One of the big reasons I left full-time journalism was because I was so inspired by all of the amazing people I’d write about. They were doing things that were interesting and community-building. Reporting for Juice gave me a great view of what was going on and what was needed and I and was (literally) taking notes on how I wanted to get involved. Sometimes working at a newspaper creates lots of conflicts of interest and makes it difficult to pursue leadership roles.
Volunteering was a huge part of my life growing up and when I think about what brings out the best in me, I look back to the roles I had in the community where I was raised. I love Des Moines and I feel like there are so many opportunities to “be the change,” but I do also notice that because of the small-town nature of our city, leadership is sometimes passed down generation to generation.

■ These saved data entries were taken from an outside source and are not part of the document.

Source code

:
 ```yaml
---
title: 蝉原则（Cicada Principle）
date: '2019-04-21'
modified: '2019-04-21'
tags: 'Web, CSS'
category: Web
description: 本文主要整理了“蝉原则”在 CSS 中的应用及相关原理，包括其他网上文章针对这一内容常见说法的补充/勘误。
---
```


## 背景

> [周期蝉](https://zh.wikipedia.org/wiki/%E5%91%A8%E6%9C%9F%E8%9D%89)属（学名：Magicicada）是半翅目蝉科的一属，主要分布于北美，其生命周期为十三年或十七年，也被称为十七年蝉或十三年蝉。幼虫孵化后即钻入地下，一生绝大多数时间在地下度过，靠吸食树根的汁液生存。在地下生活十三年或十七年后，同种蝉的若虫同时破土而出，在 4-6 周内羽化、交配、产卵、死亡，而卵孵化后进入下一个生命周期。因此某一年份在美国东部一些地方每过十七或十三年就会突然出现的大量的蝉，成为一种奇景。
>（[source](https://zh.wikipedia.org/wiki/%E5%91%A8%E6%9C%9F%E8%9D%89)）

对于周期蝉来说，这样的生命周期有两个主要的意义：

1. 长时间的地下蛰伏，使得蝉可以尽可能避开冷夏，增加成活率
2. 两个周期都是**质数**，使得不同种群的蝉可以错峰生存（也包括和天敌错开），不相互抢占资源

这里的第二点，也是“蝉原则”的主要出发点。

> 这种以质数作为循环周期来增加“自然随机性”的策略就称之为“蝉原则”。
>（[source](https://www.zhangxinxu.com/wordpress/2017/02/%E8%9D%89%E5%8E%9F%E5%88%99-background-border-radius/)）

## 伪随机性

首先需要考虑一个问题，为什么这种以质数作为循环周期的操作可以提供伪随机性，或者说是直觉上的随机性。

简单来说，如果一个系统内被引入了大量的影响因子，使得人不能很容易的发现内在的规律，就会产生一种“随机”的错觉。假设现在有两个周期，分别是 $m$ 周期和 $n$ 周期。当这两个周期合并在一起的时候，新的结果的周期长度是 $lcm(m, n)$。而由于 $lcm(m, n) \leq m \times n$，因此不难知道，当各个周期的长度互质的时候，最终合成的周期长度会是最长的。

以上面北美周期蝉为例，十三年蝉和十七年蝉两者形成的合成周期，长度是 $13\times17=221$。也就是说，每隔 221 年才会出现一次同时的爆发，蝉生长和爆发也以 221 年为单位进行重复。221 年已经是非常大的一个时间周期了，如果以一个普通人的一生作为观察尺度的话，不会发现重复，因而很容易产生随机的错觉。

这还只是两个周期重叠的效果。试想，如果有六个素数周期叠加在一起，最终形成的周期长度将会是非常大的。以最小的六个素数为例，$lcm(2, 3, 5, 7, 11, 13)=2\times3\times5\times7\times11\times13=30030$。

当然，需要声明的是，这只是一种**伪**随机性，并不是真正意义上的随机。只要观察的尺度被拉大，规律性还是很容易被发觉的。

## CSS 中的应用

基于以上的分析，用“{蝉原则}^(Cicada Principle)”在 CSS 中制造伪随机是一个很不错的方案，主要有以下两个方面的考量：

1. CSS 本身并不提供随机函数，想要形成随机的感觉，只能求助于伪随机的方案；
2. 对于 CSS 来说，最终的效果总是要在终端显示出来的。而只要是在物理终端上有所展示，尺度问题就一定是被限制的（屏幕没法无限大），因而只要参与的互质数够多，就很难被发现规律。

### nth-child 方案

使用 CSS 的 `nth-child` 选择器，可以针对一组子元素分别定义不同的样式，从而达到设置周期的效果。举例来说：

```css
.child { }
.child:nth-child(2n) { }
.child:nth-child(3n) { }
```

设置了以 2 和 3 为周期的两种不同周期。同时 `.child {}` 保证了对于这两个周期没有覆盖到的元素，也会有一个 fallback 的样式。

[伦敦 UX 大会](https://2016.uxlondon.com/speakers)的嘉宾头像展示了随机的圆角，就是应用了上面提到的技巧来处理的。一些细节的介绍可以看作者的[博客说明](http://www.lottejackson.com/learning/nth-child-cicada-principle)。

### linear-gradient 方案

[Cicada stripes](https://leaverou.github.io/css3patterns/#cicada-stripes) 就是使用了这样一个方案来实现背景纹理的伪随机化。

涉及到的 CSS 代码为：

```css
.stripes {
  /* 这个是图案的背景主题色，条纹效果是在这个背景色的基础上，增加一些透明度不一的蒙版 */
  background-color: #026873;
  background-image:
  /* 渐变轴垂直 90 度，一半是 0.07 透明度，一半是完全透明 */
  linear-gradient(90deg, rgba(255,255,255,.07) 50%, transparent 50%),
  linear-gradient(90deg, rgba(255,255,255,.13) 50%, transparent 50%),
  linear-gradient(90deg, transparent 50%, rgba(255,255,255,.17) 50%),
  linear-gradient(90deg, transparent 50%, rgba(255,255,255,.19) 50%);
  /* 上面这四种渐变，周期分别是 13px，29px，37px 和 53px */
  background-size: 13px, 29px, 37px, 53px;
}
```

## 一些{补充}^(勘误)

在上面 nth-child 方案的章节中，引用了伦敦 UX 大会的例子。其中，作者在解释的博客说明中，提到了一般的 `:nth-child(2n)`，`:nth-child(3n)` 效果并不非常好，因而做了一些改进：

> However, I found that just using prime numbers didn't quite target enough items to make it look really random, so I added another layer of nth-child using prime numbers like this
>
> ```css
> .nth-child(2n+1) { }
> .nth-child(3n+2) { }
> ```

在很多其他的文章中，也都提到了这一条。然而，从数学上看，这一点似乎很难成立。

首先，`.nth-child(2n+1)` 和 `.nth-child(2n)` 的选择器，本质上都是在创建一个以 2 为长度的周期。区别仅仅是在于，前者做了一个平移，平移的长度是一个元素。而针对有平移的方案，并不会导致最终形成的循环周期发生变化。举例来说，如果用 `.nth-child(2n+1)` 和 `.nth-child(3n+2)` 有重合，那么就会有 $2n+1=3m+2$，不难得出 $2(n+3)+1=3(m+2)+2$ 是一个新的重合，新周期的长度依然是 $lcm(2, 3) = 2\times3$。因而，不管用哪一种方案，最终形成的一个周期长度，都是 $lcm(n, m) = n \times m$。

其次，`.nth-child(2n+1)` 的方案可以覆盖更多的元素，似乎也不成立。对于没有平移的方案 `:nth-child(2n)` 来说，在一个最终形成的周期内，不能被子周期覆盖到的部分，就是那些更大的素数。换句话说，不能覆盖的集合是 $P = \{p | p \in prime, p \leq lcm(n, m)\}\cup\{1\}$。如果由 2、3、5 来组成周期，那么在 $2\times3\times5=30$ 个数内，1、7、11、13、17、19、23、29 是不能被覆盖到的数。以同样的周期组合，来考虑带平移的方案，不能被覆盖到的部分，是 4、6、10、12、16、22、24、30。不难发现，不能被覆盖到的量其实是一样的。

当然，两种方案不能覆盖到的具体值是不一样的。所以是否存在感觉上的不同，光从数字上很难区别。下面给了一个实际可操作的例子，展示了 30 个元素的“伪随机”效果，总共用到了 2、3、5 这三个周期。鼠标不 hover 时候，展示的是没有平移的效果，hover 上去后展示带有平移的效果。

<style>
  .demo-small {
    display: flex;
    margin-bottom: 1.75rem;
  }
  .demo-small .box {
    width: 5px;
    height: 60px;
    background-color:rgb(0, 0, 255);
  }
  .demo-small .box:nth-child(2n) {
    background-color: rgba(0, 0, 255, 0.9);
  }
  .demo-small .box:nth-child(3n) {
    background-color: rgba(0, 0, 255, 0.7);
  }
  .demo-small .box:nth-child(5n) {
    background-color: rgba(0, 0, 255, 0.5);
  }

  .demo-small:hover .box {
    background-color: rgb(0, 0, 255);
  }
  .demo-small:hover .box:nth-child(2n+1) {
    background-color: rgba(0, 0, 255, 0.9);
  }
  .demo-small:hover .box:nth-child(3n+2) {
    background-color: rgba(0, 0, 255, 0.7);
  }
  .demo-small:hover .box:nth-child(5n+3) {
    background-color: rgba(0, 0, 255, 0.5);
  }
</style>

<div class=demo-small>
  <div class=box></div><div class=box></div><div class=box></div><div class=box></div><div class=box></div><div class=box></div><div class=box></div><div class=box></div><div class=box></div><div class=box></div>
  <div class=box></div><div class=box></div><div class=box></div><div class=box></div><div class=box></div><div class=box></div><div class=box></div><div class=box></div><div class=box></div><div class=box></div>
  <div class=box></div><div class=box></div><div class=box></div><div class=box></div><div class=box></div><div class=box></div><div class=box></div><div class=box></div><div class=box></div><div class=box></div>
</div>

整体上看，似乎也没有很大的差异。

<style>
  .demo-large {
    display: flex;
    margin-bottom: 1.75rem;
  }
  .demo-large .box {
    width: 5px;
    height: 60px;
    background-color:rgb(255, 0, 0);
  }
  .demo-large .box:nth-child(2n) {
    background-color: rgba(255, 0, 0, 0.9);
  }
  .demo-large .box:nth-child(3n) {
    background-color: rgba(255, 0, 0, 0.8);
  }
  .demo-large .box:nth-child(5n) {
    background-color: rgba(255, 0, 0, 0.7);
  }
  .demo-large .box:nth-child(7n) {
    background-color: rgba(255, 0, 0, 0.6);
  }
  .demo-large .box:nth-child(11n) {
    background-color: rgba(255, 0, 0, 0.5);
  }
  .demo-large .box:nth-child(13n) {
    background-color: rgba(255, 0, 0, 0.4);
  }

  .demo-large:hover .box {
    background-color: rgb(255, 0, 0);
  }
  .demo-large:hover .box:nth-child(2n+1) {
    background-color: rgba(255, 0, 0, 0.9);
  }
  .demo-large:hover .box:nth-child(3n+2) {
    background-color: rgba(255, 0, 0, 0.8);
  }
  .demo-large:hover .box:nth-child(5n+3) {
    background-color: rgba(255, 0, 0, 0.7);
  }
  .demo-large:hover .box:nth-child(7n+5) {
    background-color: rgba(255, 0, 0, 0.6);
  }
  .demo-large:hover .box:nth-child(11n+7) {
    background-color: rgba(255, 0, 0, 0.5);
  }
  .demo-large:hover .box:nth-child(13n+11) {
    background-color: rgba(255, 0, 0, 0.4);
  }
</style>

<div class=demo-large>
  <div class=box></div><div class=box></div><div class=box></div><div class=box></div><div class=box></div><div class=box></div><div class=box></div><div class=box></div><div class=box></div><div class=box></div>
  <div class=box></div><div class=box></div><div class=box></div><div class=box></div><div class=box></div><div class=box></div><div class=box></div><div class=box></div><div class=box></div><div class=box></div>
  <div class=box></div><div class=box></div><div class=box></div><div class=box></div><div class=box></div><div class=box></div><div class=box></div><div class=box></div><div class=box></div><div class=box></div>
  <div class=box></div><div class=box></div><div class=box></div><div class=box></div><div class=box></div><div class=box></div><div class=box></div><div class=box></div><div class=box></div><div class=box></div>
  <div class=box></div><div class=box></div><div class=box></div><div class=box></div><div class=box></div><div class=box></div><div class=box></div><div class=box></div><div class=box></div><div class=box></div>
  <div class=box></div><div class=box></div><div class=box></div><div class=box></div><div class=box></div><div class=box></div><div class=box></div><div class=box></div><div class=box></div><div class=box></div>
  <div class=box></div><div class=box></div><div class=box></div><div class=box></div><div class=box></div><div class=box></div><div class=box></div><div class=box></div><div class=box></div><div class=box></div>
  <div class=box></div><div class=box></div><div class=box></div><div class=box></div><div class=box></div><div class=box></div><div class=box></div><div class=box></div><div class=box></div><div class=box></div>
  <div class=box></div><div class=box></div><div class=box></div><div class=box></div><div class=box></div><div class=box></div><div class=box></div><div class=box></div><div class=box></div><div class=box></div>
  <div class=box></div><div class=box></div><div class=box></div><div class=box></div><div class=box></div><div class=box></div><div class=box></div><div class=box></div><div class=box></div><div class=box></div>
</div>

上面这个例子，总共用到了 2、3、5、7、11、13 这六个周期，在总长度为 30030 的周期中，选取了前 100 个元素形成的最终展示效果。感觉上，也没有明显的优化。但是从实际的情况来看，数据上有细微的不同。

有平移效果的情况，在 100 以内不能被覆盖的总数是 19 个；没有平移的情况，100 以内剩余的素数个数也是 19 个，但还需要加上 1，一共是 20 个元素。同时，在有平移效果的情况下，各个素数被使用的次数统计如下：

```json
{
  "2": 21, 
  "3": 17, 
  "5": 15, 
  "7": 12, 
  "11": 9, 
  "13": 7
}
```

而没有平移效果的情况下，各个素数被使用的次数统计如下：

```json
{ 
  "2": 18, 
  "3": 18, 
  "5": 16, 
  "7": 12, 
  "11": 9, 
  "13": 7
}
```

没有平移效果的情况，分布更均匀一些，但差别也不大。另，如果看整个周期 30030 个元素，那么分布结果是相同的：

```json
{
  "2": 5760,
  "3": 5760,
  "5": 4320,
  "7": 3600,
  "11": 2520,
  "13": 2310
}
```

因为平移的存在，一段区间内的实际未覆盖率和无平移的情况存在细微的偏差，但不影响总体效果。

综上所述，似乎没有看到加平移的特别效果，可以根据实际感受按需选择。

We have an amazing group of philanthropically minded families in Des Moines, but I’ve sensed that as transplant you really have to make the effort and raise your hand, so to speak, or you’re not necessarily going to get called on. This was a strange lesson for me, because where I grew up, I had established myself from a young age as a dedicated volunteer. My best friend and I both won Rotary Youth Service awards, and my weekends were more likely spent dressed in historical attire giving tours of a turn-of-the-century schoolhouse than hanging out at the mall. When you move to a new place, you can’t rest on a reputation you built as a teen.
Now, almost two years after I’ve left journalism, I feel like I’ve had the opportunity to find fulfilling full-time work and truly pursue some cool side-projects. It was awesome and exhausting* to help pull together the July TEDxDesMoines event with a small, dedicated team. And last weekend, I helped launch a new group called YNPN Des Moines, a startup chapter of the national Young Nonprofit Professionals Network.
I wrote awhile back about “my problem with non” and growing into a new professional identity. The team steering the formation of YNPN is all about building up the fantastic network of people who do good in Des Moines, in hopes that we can foster collaboration, share resources and help each other become even better versions of our personal and professional selves. We’re really excited to get it off the ground, and then hopefully pass the torch to others who are motivated and have time to take on the group.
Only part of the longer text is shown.